Éramos confidentes. Não que eu confessasse coisas a você como a um padre. Não, só éramos amigos e para os amigos eu podia falar o que eu pensasse. Eu desabafava meus sofrimentos, chorava no seu ombro.
Eu sei que você não achava perdido o tempo que passava comigo, você estava fazendo o seu papel de padre. Às vezes eu era intragável e em seus olhinhos tristes formavam-se lágrimas que você não derramava.
Pensava até que qualquer hora você descobriria que eu era um caso perdido, mas que nada! Você voltava com seu sorriso doce, mesmo quando na véspera eu fora tão azeda.
Ó Mane! Amigo de um tempo em que lutei bravamente com a vida.
Quando eu consegui vencer a primeira batalha quis que você compartilhasse da minha vitória e você ria e chorava comigo naquele dia.
Parecíamos até dois bobos a comemorar.
Nós nos desencontramos pelos caminhos do mundo.
Seu presente para mim foi um Evangelho que guardo como uma preciosidade. Certa vez você me enviou outro presente, um crucifixo de prata, que guardo com carinho imenso.

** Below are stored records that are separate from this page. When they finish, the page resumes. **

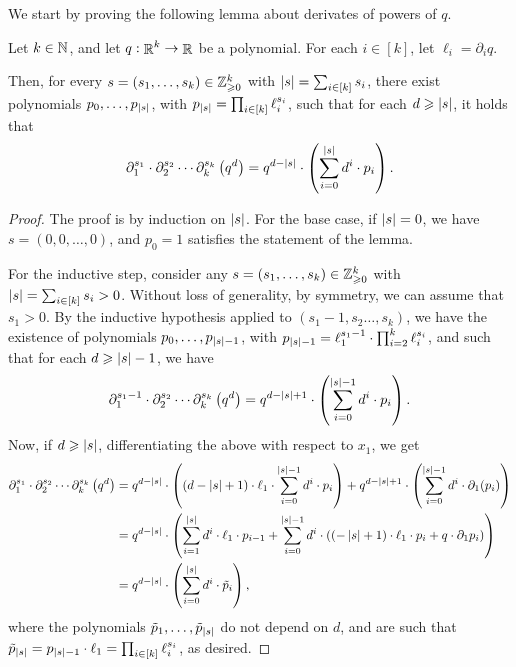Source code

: We start by proving the following lemma about derivates of powers of $q$.
\begin{lemma}\label{lemma:pow_derivatives}
	Let $k\in \mathbb{N}$, and let $q:\mathop{\mathbb{R}}^k\to \mathop{\mathbb{R}}$ be a polynomial. For each $i\in [k]$, let $\ell_i=\partial_iq$.
	
	Then, for every $s=(s_1,\dots,s_k)\in \mathbb{Z}_{\geqslant 0}^k$ with $\left|s\right|=\sum_{i\in [k]}s_i$, there exist  polynomials $p_0, \dots, p_{\left|s\right|}$, with $p_{\left|s\right|} = \prod_{i\in [k]}\ell_i^{s_i}$, such that for each $d\geqslant \left|s\right|$, it holds that 
	\[ \partial_1^{s_1}\cdot\partial_2^{s_2}\cdots \partial_k^{s_k}\left( q^d \right) = q^{d-\left|s\right|}\cdot \left( \sum_{i=0}^{\left|s\right|} d^i\cdot p_i \right).\]
\end{lemma}
\begin{proof}
	The proof is by induction on $\left|s\right|$.
	For the base case, if $\left|s\right|=0$, we have $s = (0,0,\dots,0)$, and $p_0 = 1$ satisfies the statement of the lemma.
	
	For the inductive step, consider any $s=(s_1,\dots,s_k)\in \mathbb{Z}_{\geqslant 0}^k$ with $\left|s\right|=\sum_{i\in [k]}s_i > 0$.
	Without loss of generality, by symmetry, we can assume that $s_1>0$.
	By the inductive hypothesis applied to $(s_1-1,s_2\dots,s_k)$, we have the existence of polynomials $p_0, \dots, p_{\left|s\right|-1}$, with $p_{\left|s\right|-1} = \ell_1^{s_1-1}\cdot \prod_{i=2}^k\ell_i^{s_i}$, and such that for each $d\geqslant \left|s\right|-1$, we have 
	\[ \partial_1^{s_1-1}\cdot\partial_2^{s_2}\cdots \partial_k^{s_k}\left( q^d \right) = q^{d-\left|s\right|+1}\cdot \left( \sum_{i=0}^{\left|s\right|-1} d^i\cdot p_i \right).\]
	Now, if $d\geqslant \left|s\right|$, differentiating the above with respect to $x_1$, we get 
	\begin{align*}
		\partial_1^{s_1}\cdot\partial_2^{s_2}\cdots \partial_k^{s_k}\left( q^d \right) 
		&= q^{d-\left|s\right|}\cdot \left( (d-\left|s\right|+1)\cdot \ell_1\cdot \sum_{i=0}^{\left|s\right|-1} d^i\cdot p_i \right) + q^{d-\left|s\right|+1}\cdot \left( \sum_{i=0}^{\left|s\right|-1} d^i\cdot \partial_1(p_i) \right)
		\\&= q^{d-\left|s\right|}\cdot \left( \sum_{i=1}^{\left|s\right|} d^{i}\cdot \ell_1\cdot p_{i-1} + \sum_{i=0}^{\left|s\right|-1}d^i\cdot \left( \left( -\left|s\right|+1 \right)\cdot \ell_1\cdot p_i + q\cdot \partial_1 p_i \right)  \right)
		\\&= q^{d-\left|s\right|}\cdot \left( \sum_{i=0}^{\left|s\right|} d^{i}\cdot \tilde{p}_i  \right),
	\end{align*}
	where the polynomials $\tilde{p}_1,\dots,\tilde{p}_{\left|s\right|}$ do not depend on $d$, and are such that $\tilde{p}_{\left|s\right|} = p_{\left|s\right|-1}\cdot \ell_1  = \prod_{i\in [k]}\ell_i^{s_i}$, as desired.
\end{proof}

Desejei que fosse o padre a me casar, mas você se encontrava fora do Brasil naquela época.
Acabou celebrando o batizado de meu filho caçula tantos anos depois.
Meu querido amigo, sei que está tão envelhecido. Que mora numa cidade um tanto distante da minha.
Nunca mais aconteceu de nos reencontrarmos, mas não o esqueci jamais.
Você foi um dos anjos que Deus enviou para mim num tempo em que o que eu mais carecia de anjos.